Something shifted in the broad structure of Koffee With Karan. Earlier, he used to warm his guests up, lubricating their anxieties with questions of things they are comfortable speaking about — mostly their careers — before striking his hot hammer at their personal lives. After six long seasons, shuffling this around seemed necessary, because the shock had run its course.
Now, he immediately, at the very beginning, stabs his guests with the sharpest questions, before lulling them into the comforting discussion of family and films. This can produce a bloat in the middle of the show — unless you are a Kareena Kapoor Khan or a Sonam Kapoor Ahuja punching through with minimal effort. This is a show in which it is not talent but personality that shines.
In the seventh episode of the seventh season, this structure's fragile logic breaks. Because Vicky Kaushal and Sidarth Malhotra have nothing to say about their careers to elevate this episode from a promotion interview to an intimate chat show.
Instead, Kaushal and Malhotra toss platitudes of fame and legacy at us. Kaushal got over the shelving of Takht and Ashwattaman — what could have been the two biggest films of his career — with a grisly workout. The quietness of Sardar Udham (2021) — his finest film and the most pensive performance Hindi cinema has put out in the past few years — is acknowledged and dismissed with a swift comment. Instead, Johar could not stop plugging Shershaah (2021), starring Malhotra, produced by Johar, which was one of the most limp, lifeless films of the past year; a film whose virtue was its inoffensiveness and its popular soundtrack. The one film of Malhotra, also produced by Johar, that actually showcased his craft as an actor — Hasee Toh Phasee (2014) — is not even mentioned. It's flung into the black hole that is part of a "phase". These are not questions about art, but commerce. That's fine. But why must commerce sound so dull, so without personality or poetry?
And so we need an antidote — Johar yanks at everything about the actors' personal lives, forcefully pulling teeth and laughing. Malhotra's reticence, his pretence of being single and not dating Kiara Advani, is exhausting to sit through. There is nothing wrong about being private or boring or insisting on being private or boring. The trouble is with being private and boring on a show like Koffee With Karan, to insist on being in conversation without being or doing anything worth that oyxgen.
At least with Kaushal, there's the charming ease with which he moves, as though he was hewn to be a star, as though he could never be awkward in his body; never unsure of any gesture his limbs make. There's a video of him being photographed during a shoot, while he dances with controlled abandon to the song 'Chan Di Kudi', and he glows in that cluttered tribute to Rishi Kapoor before the release of Sharmaji Namkeen (2022). Malhotra's stiffness is all the more apparent in this contrast, in his shiny, black coat next to a mint-clad Kaushal. While Malhotra is digging into a templated masculinity — including an upcoming show with director Rohit Shetty and a spy thriller — the upcoming filmography of Kaushal is full of romance, comedy, and quiet historicals. This contrast, too, speaks of how they wish to see their stardom unfold.

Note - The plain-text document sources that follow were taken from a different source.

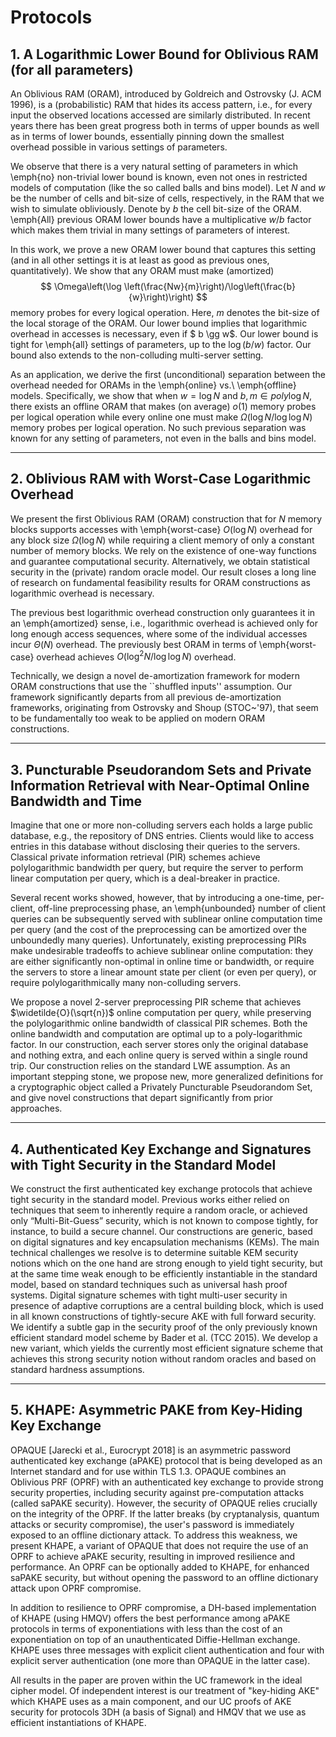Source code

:# Protocols

## 1. A Logarithmic Lower Bound for Oblivious RAM (for all parameters)

An Oblivious RAM (ORAM), introduced by Goldreich and Ostrovsky (J. ACM 1996), is a (probabilistic) RAM that hides its access pattern, i.e., for every input the observed locations accessed are similarly distributed. In recent years there has been great progress both in terms of upper bounds as well as in terms of lower bounds, essentially  pinning down the smallest overhead possible in various settings of parameters. 

We observe that there is a very natural setting of parameters in which \emph{no} non-trivial lower bound is known, even not ones in restricted models of computation (like the so called balls and bins model). Let $N$ and $w$ be the number of cells and bit-size of cells, respectively, in the RAM that we wish to simulate obliviously. Denote by $b$ the cell bit-size of the ORAM. \emph{All} previous ORAM lower bounds have a multiplicative $w/b$ factor which makes them trivial in many settings of parameters of interest.

In this work, we prove a new ORAM lower bound that captures this setting (and in all other settings it is at least as good as previous ones, quantitatively). We show that any ORAM must make (amortized)
$$
\Omega\left(\log \left(\frac{Nw}{m}\right)/\log\left(\frac{b}{w}\right)\right)
$$
memory probes for every logical operation. Here, $m$ denotes the bit-size of the local storage of the ORAM. Our lower bound implies that logarithmic overhead in accesses is necessary, even if $ b \gg w$. Our lower bound is tight for \emph{all} settings of parameters, up to the $\log(b/w)$ factor. Our bound also extends to the non-colluding multi-server setting.

As an application, we derive the first (unconditional) separation between the overhead needed for ORAMs in the \emph{online} vs.\ \emph{offline} models. Specifically, we show that when $w=\log N$ and $b,m \in poly\log N$, there exists an offline ORAM that makes (on average) $o(1)$ memory probes per logical operation while every online one must make $\Omega(\log N/\log\log N)$ memory probes per logical operation. No such previous separation was known for any setting of parameters, not even in the balls and bins model.



***

## 2. Oblivious RAM with Worst-Case Logarithmic Overhead

We present the first Oblivious RAM (ORAM) construction that for $N$ memory blocks supports accesses with \emph{worst-case} $O(\log N)$ overhead for any block size $\Omega(\log N)$ while requiring a client memory of only a constant number of memory blocks. We rely on the existence of one-way functions and guarantee computational security. Alternatively, we obtain statistical security in the (private) random oracle model. Our result closes a long line of research on fundamental feasibility results for ORAM constructions as logarithmic overhead is necessary.

The previous best logarithmic overhead construction only guarantees it in an \emph{amortized} sense, i.e., logarithmic overhead is achieved only for long enough access sequences, where some of the individual accesses incur $\Theta(N)$ overhead. The previously best ORAM in terms of \emph{worst-case} overhead  achieves $O(\log^2 N/\log\log N)$ overhead. 

Technically, we design a novel de-amortization framework for modern ORAM constructions that use the ``shuffled inputs'' assumption. Our framework significantly departs from all previous de-amortization frameworks, originating from Ostrovsky and Shoup (STOC~'97), that seem to be fundamentally too weak to be applied on modern ORAM constructions.



***

## 3. Puncturable Pseudorandom Sets and Private Information Retrieval with Near-Optimal Online Bandwidth and Time

Imagine that one or more non-colluding servers each holds a large public database, e.g., the repository of DNS entries.  Clients would like to access entries in this database without disclosing their queries to the servers.  Classical private information retrieval (PIR) schemes achieve polylogarithmic bandwidth per query, but require the server to perform linear computation per query, which is a deal-breaker in practice.

Several recent works showed, however, that by introducing a one-time, per-client, off-line preprocessing phase, an \emph{unbounded} number of client queries can be subsequently served
with sublinear online computation time per query (and the cost of the preprocessing can be amortized over the unboundedly many queries).  Unfortunately, existing preprocessing PIRs
make undesirable tradeoffs to achieve sublinear online computation: they are either significantly non-optimal in online time or bandwidth, or require the servers to store a linear amount state per client (or even per query), or require polylogarithmically many non-colluding servers.

We propose a novel 2-server preprocessing PIR scheme that achieves $\widetilde{O}(\sqrt{n})$ online computation per query, while preserving the polylogarithmic online bandwidth of classical PIR
schemes.  Both the online bandwidth and computation are optimal up to a poly-logarithmic factor.
In our construction, each server stores only the original database and nothing extra, and each online query is served within a single round trip.  Our construction relies on the standard LWE
assumption.  As an important stepping stone, we propose new, more generalized definitions for a cryptographic object called a Privately Puncturable Pseudorandom Set, and give novel constructions that depart significantly from prior approaches.



***

## 4. Authenticated Key Exchange and Signatures with Tight Security in the Standard Model

We construct the first authenticated key exchange protocols that achieve tight security in the standard model. Previous works either relied on techniques that seem to inherently require a random oracle, or achieved only “Multi-Bit-Guess” security, which is not known to compose tightly, for instance, to build a secure channel.
Our constructions are generic, based on digital signatures and key encapsulation mechanisms (KEMs). The main technical challenges we resolve is to determine suitable KEM security notions which on the one hand are strong enough to yield tight security, but at the same time weak enough to be efficiently instantiable in the standard model, based on standard techniques such as universal hash proof systems.
Digital signature schemes with tight multi-user security in presence of adaptive corruptions are a central building block, which is used in all known constructions of tightly-secure AKE with full forward security. We identify a subtle gap in the security proof of the only previously known efficient standard model scheme by Bader et al. (TCC 2015). We develop a new variant, which yields the currently most efficient signature scheme that achieves this strong security notion without random oracles and based on standard hardness assumptions.



***

## 5. KHAPE: Asymmetric PAKE from Key-Hiding Key Exchange

OPAQUE [Jarecki et al., Eurocrypt 2018] is an asymmetric password authenticated key exchange (aPAKE) protocol that is being developed as an Internet standard and for use within TLS 1.3.  OPAQUE combines an Oblivious PRF (OPRF) with an authenticated key exchange to provide strong security properties, including security against pre-computation attacks (called saPAKE security). However, the security of OPAQUE relies crucially on the integrity of the OPRF. If the latter breaks (by cryptanalysis, quantum attacks or security compromise), the user's password is immediately exposed to an offline dictionary attack. To address this weakness, we present KHAPE, a variant of OPAQUE that does not require the use of an OPRF to achieve aPAKE security, resulting in improved resilience  and performance. An OPRF can be optionally added to KHAPE, for enhanced saPAKE security, but without opening the password to an offline dictionary attack upon OPRF compromise.

In addition to resilience to OPRF compromise, a DH-based implementation of KHAPE (using HMQV) offers the best performance among aPAKE protocols in terms of exponentiations with less than the cost of an exponentiation on top of an unauthenticated Diffie-Hellman exchange. KHAPE uses three messages with explicit client authentication and four with explicit server authentication (one more than OPAQUE in the latter case).

All results in the paper are proven within the UC framework in the ideal cipher model. Of independent interest is our treatment of "key-hiding AKE" which KHAPE uses as a main component, and our UC proofs of AKE security for protocols 3DH (a basis of Signal) and HMQV that we use as efficient instantiations of KHAPE.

There is a respectability Koffee with Karan gives to marriage — and in that sense, it isn't exceptional. The question of sex is only thrown at Malhotra, not Kaushal since he's now married to Katrina Kaif. When Kaushal says he doesn't know anyone in the industry who is single and that everyone is flowing into marriage with an inertia, it's a sharp reminder that commercial Hindi cinema has no noteworthy actors in their early 20s who show something resembling a spark. This was not the case two seasons ago, when there seemed to be three distinct demographics — the new, the established, and the old guns — instead of the current two. All eyes are, then, on Zoya Akhtar's Archies which will, perhaps, be what Student Of The Year (2012), Saawariya (2007), and Om Shanti Om (2007) were: a gift for the next decade that took its time to gestate and, in some cases, proved worth the wait.